TL;DR - In questa guida imparerai:
- Perché il KYC è un rischio per te e perché conviene evitarlo
- Tutti i metodi disponibili nel 2026: RoboSats, Peach, Vexl, Bisq, HodlHodl, ATM e voucher
- I pro e i contro onesti di ogni piattaforma (commissioni, limiti, rischi)

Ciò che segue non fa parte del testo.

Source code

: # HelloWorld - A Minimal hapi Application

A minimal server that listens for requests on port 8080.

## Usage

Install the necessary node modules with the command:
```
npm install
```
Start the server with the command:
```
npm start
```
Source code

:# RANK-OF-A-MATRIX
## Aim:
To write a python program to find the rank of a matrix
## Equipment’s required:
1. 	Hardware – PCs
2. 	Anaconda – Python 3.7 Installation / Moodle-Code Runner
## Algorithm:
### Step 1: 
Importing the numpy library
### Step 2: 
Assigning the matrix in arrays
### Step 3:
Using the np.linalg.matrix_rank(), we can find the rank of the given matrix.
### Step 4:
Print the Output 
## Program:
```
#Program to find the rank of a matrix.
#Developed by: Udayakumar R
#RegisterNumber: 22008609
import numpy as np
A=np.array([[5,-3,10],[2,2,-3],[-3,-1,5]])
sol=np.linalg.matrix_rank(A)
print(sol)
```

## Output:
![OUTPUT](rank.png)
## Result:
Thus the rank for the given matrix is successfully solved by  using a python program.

- Le best practice per non vanificare la privacy appena acquistata
Ogni volta che caricate un documento su un exchange, state consegnando a un’azienda privata la prova permanente che voi possedete Bitcoin: nome, volto, indirizzo di casa e storico completo degli acquisti. Quei dati restano nei loro server per anni, pronti per il prossimo data breach o la prossima richiesta governativa. La buona notizia? Comprare Bitcoin senza identificarsi è ancora possibilissimo, e in questa guida vi mostro tutti i modi per farlo.
Mettetevi comodi, tartarughe: non sarà una passeggiata, ma alla fine saprete esattamente quale strada fa per voi.
Perché Evitare il KYC
KYC significa “Know Your Customer”: è l’obbligo per banche ed exchange di identificare i propri clienti. Sembra innocuo, ma per Bitcoin ha conseguenze pesanti.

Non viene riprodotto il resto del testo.